Miguel Facussé, a biofuel boss and cocaine importer known by the U.S. State Department, works closely with the Honduran police and military which receive generous funding from U.S. bosses under the pretext of the “war on drugs.”
Racist Attack on Women and Youth
Most of these immigrants are women workers and youth. Roughly one million migrants have come from Honduras, one of the most dangerous places in the world outside active war zones. While they flee the sexist and racist terror of their home country, more sexism and racism awaits them here. Many stay in the facility only to be deported back to their deaths. The racist detention center is the largest in Texas and can hold up to 2,400 detainees. It is run by the profiteering Corrections Corporation of America, a private company.
We had planned to go to Dilley on May Day to bring our message of communism, anti-racism, class struggle and revolution to the other organizations that had planned the march. While there, we passed out flyers calling for communism to nearly everyone at the march and to those watching, and distributed 50 CHALLENGES. We explained that capitalist-created borders are the problem because they only serve the bosses’ need to exploit workers and keep us ideologically divided.
The protesters were mostly positive in their response. People were curious to find communist literature in a town with a racist detention center.

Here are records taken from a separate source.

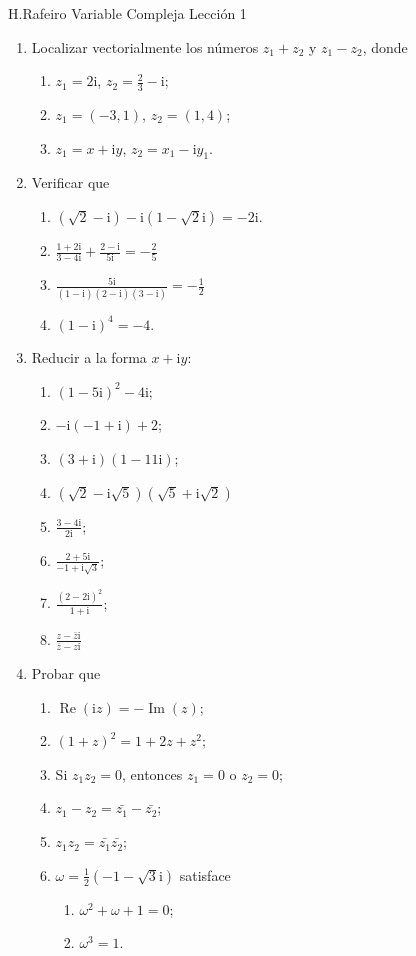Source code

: \documentclass[12pt]{article}
\newcommand{\ii}{\mathrm i}
\DeclareMathOperator{\re}{Re}
\DeclareMathOperator{\im}{Im}
\begin{document}
\noindent H.Rafeiro \hfill Variable Compleja \hfill Lección 1

\begin{enumerate}
	\item Localizar vectorialmente los números $z_1+z_2$ y $z_1-z_2$, donde
		\begin{enumerate}
			\item $z_1=2\ii$, $z_2= \frac{2}{3}-\ii$;
			\item $z_1=(-3,1)$, $z_2=(1,4)$;
			\item $z_1= x+\ii y$, $z_2= x_1-\ii y_1$.
		\end{enumerate}

	\item Verificar que
		\begin{enumerate}
			\item $\left( \sqrt 2-\ii \right)-\ii \left( 1-\sqrt 2\ii \right)=-2\ii$.
			\item $ \frac{1+2\ii}{3-4\ii} + \frac{2-\ii}{5\ii}= -\frac{2}{5}$
			\item $\frac{5\ii}{(1-\ii)(2-\ii)(3-\ii)}= -\frac{1}{2}$
			\item $(1-\ii)^4=-4$.
		\end{enumerate}
	\item Reducir a la forma $x+\ii y$:
		\begin{enumerate}
			\item  $\left( 1-5\ii \right)^2 -4\ii$;
			\item $-\ii \left( -1 +\ii \right)+2$;
			\item $\left( 3+\ii \right)\left( 1-11\ii \right)$;
			\item $(\sqrt{2}-\ii \sqrt{5}) (\sqrt{5}+\ii \sqrt{2})$  
			\item $\frac{3-4\ii}{2\ii}$;
			\item $\frac{2+5\ii}{-1+\ii \sqrt{3}}$;
			\item $\frac{\left( 2-2\ii \right)^2}{1+\ii}$;
			\item $\frac{z-\bar{z}\ii}{\bar z-z\ii}$
		\end{enumerate}
	\item Probar que
		\begin{enumerate}
			\item $\re (\ii z)= -\im (z)$; 
			\item $\left( 1+z \right)^2=1 + 2z+z^2$;
			\item Si $z_1z_2=0$, entonces $z_1=0$ o $z_2=0$;
			\item $z_1-z_2= \bar {z_1}-\bar{z_2}$;
			\item $z_1z_2= \bar{z_1} \bar {z_2}$;
			\item $\omega= \frac{1}{2} \left( -1-\sqrt{3}\ii \right)$ satisface
				\begin{enumerate}
					\item $\omega^2+\omega+1=0$;
					\item $\omega^3=1$.
				\end{enumerate}
		\end{enumerate}
\end{enumerate}
\end{document}
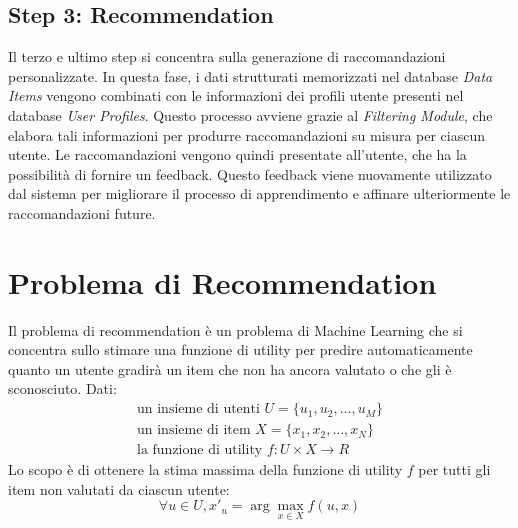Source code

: \documentclass{report}
\begin{document}
	\subsection*{Step 3: Recommendation}
	Il terzo e ultimo step si concentra sulla generazione di raccomandazioni personalizzate. In questa fase, i dati strutturati memorizzati nel database \emph{Data Items} vengono combinati con le informazioni dei profili utente presenti nel database \emph{User Profiles}. Questo processo avviene grazie al \emph{Filtering Module}, che elabora tali informazioni per produrre raccomandazioni su misura per ciascun utente. Le raccomandazioni vengono quindi presentate all'utente, che ha la possibilità di fornire un feedback. Questo feedback viene nuovamente utilizzato dal sistema per migliorare il processo di apprendimento e affinare ulteriormente le raccomandazioni future.

	\section{Problema di Recommendation}
	Il problema di recommendation è un problema di Machine Learning che si concentra sullo stimare una funzione di utility per predire automaticamente quanto un utente gradirà un item che non ha ancora valutato o che gli è sconosciuto. Dati:
	\[
	\begin{array}{l}
		\text{un insieme di utenti }U = \{u_1, u_2, \ldots, u_M\}\\
		\text{un insieme di item }X = \{x_1, x_2, \ldots, x_N\}\\
		\text{la funzione di utility }f: U \times X \rightarrow R
	\end{array}
	\]
	Lo scopo è di ottenere la stima massima della funzione di utility $f$ per tutti gli item non valutati da ciascun utente:
	\[
		\forall u \in U, x'_u = \arg\max_{x \in X} f(u, x)
	\]
\end{document}
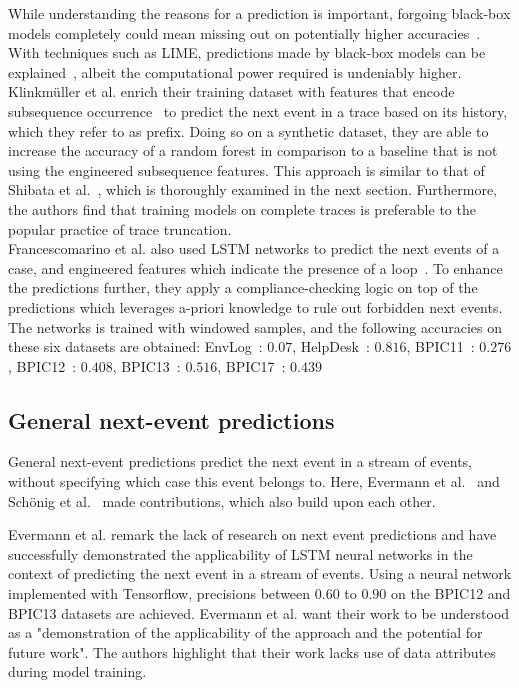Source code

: While understanding the reasons for a prediction is important, forgoing black-box models completely could mean missing out on potentially higher accuracies~\cite{tax2018interdisciplinary}. With techniques such as LIME, predictions made by black-box models can be explained~\cite{ribeiro2016should}, albeit the computational power required is undeniably higher.\\

Klinkmüller et al. enrich their training dataset with features that encode subsequence occurrence~\cite{klinkmuller2018reliablemonitoring} to predict the next event in a trace based on its history, which they refer to as prefix. Doing so on a synthetic dataset, they are able to increase the accuracy of a random forest in comparison to a baseline that is not using the engineered subsequence features. This approach is similar to that of Shibata et al.~\cite{shibata2016bipartite}, which is thoroughly examined in the next section. Furthermore, the authors find that training models on complete traces is preferable to the popular practice of trace truncation.\\

Francescomarino et al. also used LSTM networks to predict the next events of a case, and engineered features which indicate the presence of a loop~\cite{francescomarino2017}. To enhance the predictions further, they apply a compliance-checking logic on top of the predictions which leverages a-priori knowledge to rule out forbidden next events. The networks is trained with windowed samples, and the following accuracies on these six datasets are obtained:
EnvLog~\cite{EnvLog}: $0.07$, HelpDesk~\cite{Helpdesk}: $0.816$, BPIC11~\cite{BPIC2011}: $0.276$, BPIC12~\cite{BPIC2012}: $0.408$, BPIC13~\cite{BPIC2013}: $0.516$, BPIC17~\cite{BPIC2017}: $0.439$

\subsection*{General next-event predictions}
General next-event predictions predict the next event in a stream of events, without specifying which case this event belongs to. Here, Evermann et al.~\cite{evermann2016} and Schönig et al.~\cite{schoenig2018} made contributions, which also build upon each other.

Evermann et al. remark the lack of research on next event predictions and have successfully demonstrated the applicability of LSTM neural networks in the context of predicting the next event in a stream of events. Using a neural network implemented with Tensorflow, precisions between $0.60$ to $0.90$ on the BPIC12 and BPIC13 datasets are achieved. Evermann et al. want their work to be understood as a "demonstration of the applicability of the approach and the potential for future work". The authors highlight that their work lacks use of data attributes during model training.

During the march our contingent was the most vocal. We led militant chants while flying our banner. We had passed by a prison built right next to the detention center. Pointing to both buildings we chanted, “Show us what fascism looks like, this is what fascism looks like!” Many people were on board with our chants. A whole group chanted with us, changing “Si Se Puede” (Yes we can!) and other meaningless lines. We shouted, “Las luchas obreras no tienen fronteras!” (“Workers have no borders!”) We kept the energy high the whole distance.
After the march, we returned to where we met our friends and presented a skit about racist police terror, how it affects the working class, and why we should fight back against all forms of racism. The skit portrayed police murders as efforts by the bosses’ state to keep us in fear in order to divide and weaken us. It also explained that inter-imperialist rivalries compel the bosses to intensify murders by racist cops and mass deportations domestically to discipline the working class into submission.
Near the end some comrades gave emotional testimonials about why they joined the Party, describing the horrors of capitalism in a very personal manner which moved our friends. The skit provoked many conversations about smashing capitalism. In closing we sang Bella Ciao and The Internationale.
This May Day was the most productive in a while. By reaching out to people in other cities as well as our own, we strengthened our forces and helped spread the message of multi-racial unity among the working class. By changing a dull and fruitless march to the tune of anti-racism and pro-communism we promoted a solution to capitalism’s woes. Having an overwhelmingly positive response to the presentation at our May Day celebration from our friends and an effective march has inspired us for the year ahead. From now until the next May Day we plan to work even harder in the fight for multi-racial unity, anti-racism, anti-sexism and communism.